--- START ---

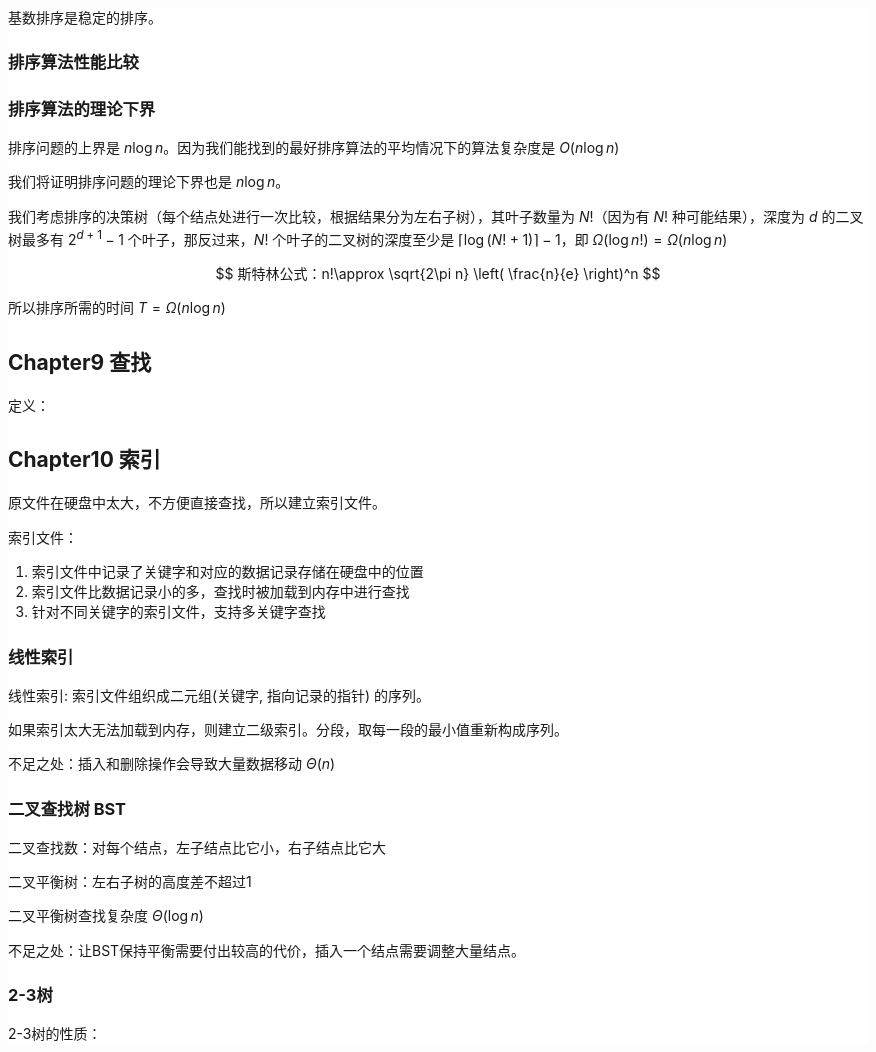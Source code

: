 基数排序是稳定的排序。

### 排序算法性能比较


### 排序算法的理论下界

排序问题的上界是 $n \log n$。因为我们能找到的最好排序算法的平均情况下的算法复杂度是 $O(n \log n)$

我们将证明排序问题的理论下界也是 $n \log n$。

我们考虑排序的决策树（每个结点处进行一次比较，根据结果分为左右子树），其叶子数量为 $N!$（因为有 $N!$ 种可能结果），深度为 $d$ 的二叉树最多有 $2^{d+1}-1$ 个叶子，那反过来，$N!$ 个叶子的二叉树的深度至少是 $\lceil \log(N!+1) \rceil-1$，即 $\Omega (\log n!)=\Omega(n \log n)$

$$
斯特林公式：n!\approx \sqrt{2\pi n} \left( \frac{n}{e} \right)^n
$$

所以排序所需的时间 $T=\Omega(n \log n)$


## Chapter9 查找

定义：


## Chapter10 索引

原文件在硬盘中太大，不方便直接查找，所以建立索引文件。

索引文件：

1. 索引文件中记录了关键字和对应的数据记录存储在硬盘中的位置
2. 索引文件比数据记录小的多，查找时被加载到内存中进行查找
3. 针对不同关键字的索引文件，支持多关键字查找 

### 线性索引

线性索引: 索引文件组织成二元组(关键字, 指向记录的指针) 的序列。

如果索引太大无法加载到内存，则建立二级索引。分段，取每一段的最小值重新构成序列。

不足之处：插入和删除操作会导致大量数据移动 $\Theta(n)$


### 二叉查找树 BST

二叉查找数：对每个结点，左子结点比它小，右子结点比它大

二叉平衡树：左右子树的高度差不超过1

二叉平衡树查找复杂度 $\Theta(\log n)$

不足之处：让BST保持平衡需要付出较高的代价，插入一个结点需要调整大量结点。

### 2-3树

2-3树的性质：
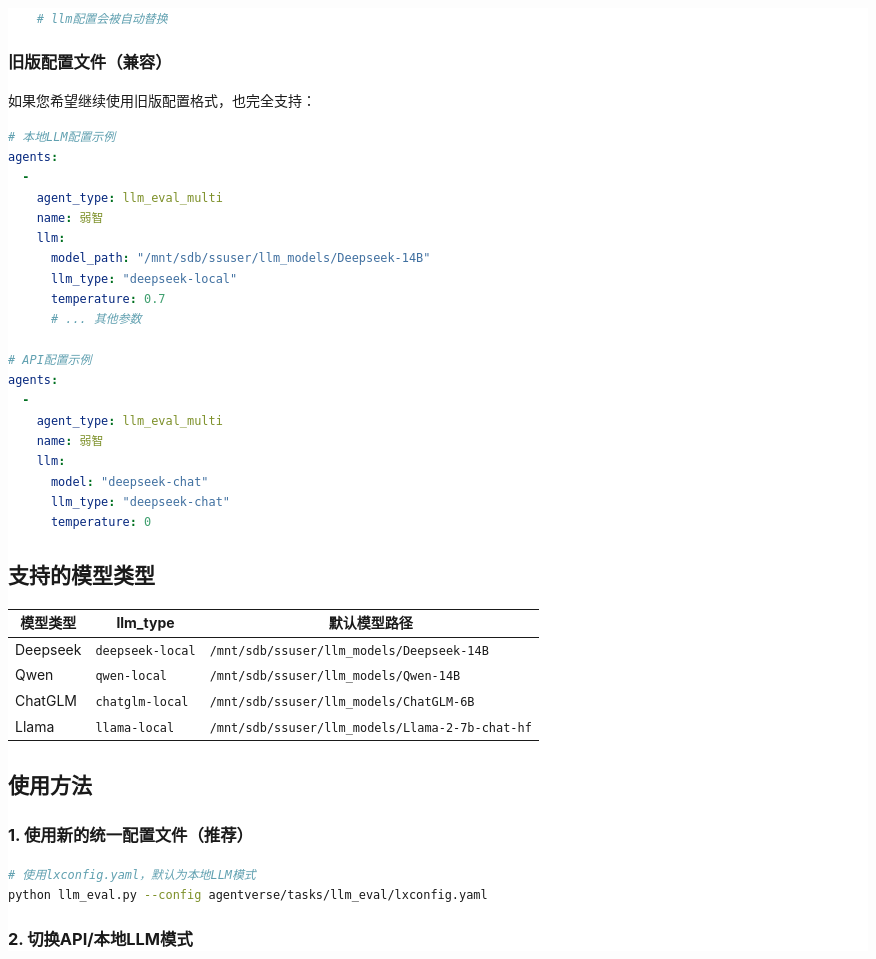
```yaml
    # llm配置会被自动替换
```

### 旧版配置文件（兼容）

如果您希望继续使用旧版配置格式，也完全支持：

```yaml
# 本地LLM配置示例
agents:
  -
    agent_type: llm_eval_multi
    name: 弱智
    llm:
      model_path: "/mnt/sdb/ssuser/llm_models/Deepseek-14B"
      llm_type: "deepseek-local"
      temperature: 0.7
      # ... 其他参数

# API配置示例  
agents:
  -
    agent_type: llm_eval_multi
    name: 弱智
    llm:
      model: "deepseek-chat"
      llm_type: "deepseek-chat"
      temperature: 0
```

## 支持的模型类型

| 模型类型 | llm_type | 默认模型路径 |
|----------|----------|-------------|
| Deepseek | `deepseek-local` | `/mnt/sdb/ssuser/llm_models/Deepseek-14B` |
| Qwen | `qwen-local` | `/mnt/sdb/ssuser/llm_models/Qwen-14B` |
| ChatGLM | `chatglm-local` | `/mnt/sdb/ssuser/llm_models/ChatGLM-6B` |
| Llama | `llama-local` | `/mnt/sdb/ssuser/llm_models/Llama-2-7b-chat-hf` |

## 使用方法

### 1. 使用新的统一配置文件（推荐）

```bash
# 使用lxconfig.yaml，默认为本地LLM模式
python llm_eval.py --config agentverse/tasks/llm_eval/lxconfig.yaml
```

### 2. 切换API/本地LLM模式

--- END ---

**WORK INSTRUCTIONS:** Among the records, find the lines that contain "不足之处" and copy each of them.

**EXERCISE ANSWER:**
不足之处：插入和删除操作会导致大量数据移动 $\Theta(n)$
不足之处：让BST保持平衡需要付出较高的代价，插入一个结点需要调整大量结点。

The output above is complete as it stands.